"We have found four bodies of our party workers today," said Faisal Sabzwari, a provincial lawmaker from the Muttahida Qaumi Movement, the strongest political party in Karachi and one dominated by the minority Mohajir ethnic group.
"Three of them were headless, and we found the heads later on," Sabzwari told The Associated Press on Sunday.
Sabzwari blamed members of the ruling Pakistan People's Party for fueling the violence, saying much of it was being carried out by thugs from Lyari Town, a poor area of Karachi and a PPP stronghold.
"They are the Lyari gang members and criminals who are killing our workers, and there are some elements within the ruling party who patronize them," he said.
Qaim Ali Shah, the chief minister of Sindh province, where Karachi is the capital, and a member of the ruling party, seemed to make similar allegations against the MQM. He did not name the group directly but said "a political party" was behind the killings of its workers.

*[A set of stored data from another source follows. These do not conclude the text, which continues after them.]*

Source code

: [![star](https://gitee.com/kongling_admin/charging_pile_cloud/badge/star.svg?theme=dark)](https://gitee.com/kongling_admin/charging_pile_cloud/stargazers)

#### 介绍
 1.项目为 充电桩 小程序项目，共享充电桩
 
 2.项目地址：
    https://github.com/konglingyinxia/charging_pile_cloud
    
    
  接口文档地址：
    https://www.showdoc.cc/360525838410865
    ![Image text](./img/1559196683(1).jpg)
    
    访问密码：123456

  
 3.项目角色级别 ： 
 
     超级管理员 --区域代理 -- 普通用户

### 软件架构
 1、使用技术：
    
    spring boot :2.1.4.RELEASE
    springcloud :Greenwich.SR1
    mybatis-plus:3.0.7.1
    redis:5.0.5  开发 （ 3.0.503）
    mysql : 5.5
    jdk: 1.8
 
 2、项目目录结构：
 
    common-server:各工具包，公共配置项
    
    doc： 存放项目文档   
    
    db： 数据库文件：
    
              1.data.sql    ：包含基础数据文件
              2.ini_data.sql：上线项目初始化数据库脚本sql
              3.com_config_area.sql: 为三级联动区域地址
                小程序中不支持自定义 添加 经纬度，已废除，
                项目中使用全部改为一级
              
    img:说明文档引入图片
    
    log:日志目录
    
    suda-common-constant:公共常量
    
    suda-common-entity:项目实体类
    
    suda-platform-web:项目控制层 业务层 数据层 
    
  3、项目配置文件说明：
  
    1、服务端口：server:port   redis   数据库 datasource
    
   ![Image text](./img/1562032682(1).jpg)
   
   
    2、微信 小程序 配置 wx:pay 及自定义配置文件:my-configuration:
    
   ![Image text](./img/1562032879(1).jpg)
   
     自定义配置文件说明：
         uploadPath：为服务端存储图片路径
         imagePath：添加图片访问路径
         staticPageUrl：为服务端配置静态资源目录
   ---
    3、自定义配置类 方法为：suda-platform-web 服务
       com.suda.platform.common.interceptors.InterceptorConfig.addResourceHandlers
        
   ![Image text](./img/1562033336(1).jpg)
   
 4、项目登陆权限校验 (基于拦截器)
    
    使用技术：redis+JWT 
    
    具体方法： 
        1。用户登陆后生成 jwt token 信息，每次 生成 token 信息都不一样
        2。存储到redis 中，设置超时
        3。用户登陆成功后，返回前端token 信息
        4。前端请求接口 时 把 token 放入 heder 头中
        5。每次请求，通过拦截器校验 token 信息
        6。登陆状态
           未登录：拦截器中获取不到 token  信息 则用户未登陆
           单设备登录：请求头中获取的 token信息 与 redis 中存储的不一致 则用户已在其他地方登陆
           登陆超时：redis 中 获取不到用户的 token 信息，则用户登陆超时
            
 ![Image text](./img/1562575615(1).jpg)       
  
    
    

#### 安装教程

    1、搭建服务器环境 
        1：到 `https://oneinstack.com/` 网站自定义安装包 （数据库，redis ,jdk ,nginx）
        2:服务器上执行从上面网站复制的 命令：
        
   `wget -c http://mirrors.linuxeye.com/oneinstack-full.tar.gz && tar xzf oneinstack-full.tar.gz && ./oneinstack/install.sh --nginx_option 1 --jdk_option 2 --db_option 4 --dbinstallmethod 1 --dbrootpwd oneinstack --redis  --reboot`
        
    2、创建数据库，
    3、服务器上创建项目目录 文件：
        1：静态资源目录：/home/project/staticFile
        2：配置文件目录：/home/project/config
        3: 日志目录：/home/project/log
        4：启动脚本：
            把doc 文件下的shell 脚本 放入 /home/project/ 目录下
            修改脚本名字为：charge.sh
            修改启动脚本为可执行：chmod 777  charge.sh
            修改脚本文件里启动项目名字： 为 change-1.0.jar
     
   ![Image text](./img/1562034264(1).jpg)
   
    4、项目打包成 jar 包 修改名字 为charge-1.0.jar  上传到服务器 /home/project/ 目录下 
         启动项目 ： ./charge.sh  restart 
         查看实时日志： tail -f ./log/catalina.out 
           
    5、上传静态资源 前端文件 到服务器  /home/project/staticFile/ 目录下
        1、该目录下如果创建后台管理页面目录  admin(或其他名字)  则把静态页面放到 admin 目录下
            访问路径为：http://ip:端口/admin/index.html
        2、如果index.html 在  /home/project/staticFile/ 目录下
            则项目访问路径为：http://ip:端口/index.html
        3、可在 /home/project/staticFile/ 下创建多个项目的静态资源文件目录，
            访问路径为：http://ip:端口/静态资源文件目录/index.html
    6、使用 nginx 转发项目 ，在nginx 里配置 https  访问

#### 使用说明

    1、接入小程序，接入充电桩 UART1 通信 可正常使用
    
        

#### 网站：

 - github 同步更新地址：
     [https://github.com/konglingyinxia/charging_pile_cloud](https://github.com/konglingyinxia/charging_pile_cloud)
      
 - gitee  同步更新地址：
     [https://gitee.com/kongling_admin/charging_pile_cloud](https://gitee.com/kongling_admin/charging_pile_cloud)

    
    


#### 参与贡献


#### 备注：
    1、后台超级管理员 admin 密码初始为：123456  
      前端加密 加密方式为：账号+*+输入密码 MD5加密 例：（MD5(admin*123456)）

"Targeted killings are a conspiracy against the provincial government, and sacrifices of PPP workers won't go unrewarded," he told reporters Saturday.
Although both parties are members of the ruling coalition, they have a tense relationship and a history of conflict that dates back to the arrival of Mohajir immigrants from India after Pakistan gained independence in 1947. Native Sindhis, who mostly support the ruling party, resented the Mohajirs' attempts to secure well-paying government jobs.
Pakistan's Interior Ministry said Sunday that 41 people have died in targeted killings in Karachi since the beginning of the year, including 10 MQM workers, 10 from a breakaway faction called Haqiqi, and 16 members of a committee set up by the ruling party in Lyari to control violence in the area.
The five others were from a handful of political and religious groups, said the ministry's Crisis Management Cell.
The Chief of Police in Karachi tried to downplay the prevalence of political violence, insisting that of the fifty people killed in the city in the last few days of last year, "only 20 deaths were politically or ethnically motivated." "The average killing rate is 5.5 a day, which is not alarming in a city which has a population of 18 million," he told the AP, even while insisting during a Saturday television interview that the police needed cooperation from the political factions to stem the bloodshed.
It is a tense situation and while I am pretty sure that holding my breath won't help, but reading this stuff makes my chest feel tight, like I can't breathe.